The record’s brevity suggests there may be plenty more to plough through in future. 80-second opener ‘Olchon Flows’, for example, slyly slips away just as it seems like it’s about to explode. The tracks that do go the distance emphasise the rich seam of form in evidence here though, not least the sparse, syncopated ‘Lockner Union’ and the majestically drizzly strings of ‘Winged’. By the time the juddering synths of ‘Programmer’ shake their way to a conclusion, Overmono are seeming like an inspired signing for XL. Let’s hope they keep this collaboration up.
Sky H1 – Motion
Released on PAN sub-label CODES, Sky H1’s Motion EP rivals Gold Panda’s Kingdom for the most gently emotional record reviewed in this month’s EP Address. With its roots in bereavement rather than Brexit (the record is dedicated to the Belgian producer’s late father), that might seem unsurprising. What is surprising, perhaps, is that the feelings inspired by Motion aren’t depressing or tormented, but much more nuanced.

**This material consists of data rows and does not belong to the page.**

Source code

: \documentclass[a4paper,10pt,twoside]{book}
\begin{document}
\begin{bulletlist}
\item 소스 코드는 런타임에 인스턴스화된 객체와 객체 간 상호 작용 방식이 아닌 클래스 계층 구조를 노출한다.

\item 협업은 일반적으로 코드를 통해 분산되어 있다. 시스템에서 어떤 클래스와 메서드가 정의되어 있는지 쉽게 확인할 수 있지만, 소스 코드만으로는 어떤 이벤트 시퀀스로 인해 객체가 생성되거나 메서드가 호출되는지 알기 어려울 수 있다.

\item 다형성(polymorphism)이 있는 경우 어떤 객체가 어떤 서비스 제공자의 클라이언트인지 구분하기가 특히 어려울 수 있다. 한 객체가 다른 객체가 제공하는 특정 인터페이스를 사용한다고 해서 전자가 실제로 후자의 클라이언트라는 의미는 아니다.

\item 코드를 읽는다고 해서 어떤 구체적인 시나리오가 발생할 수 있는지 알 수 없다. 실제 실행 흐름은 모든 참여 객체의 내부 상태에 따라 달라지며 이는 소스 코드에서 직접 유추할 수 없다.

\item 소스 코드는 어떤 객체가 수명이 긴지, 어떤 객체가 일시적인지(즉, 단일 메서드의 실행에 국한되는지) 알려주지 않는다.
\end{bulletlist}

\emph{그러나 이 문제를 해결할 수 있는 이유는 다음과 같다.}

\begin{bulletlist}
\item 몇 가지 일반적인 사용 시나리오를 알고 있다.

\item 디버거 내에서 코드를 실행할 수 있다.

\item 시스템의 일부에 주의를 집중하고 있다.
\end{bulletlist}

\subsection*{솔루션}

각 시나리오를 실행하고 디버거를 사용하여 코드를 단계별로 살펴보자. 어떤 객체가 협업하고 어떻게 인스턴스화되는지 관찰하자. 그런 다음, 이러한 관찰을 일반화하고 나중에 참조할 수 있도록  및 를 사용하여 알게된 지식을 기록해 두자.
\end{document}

As she told THE FADER, making this music allowed her to “deal with those emotions that I couldn’t express otherwise”; perhaps the sort of emotions that music is better equipped to evoke than mere language.
Opener ‘Air’ has already been gushed about on this site, but it remains the highlight here. Nonetheless, there are plenty of other musical remedies on offer. The smothered percussion plays off nicely against the plinky tones of ‘Hybrid’, while ‘Night/Fall/Dream’ dispenses with beats altogether, the wordless vocals sounding like an ambient take on early Burial singles. It’s a record best consumed as a whole though, each track melting into the next, an emotional journey where the cathartic release is subtly underplayed yet present throughout.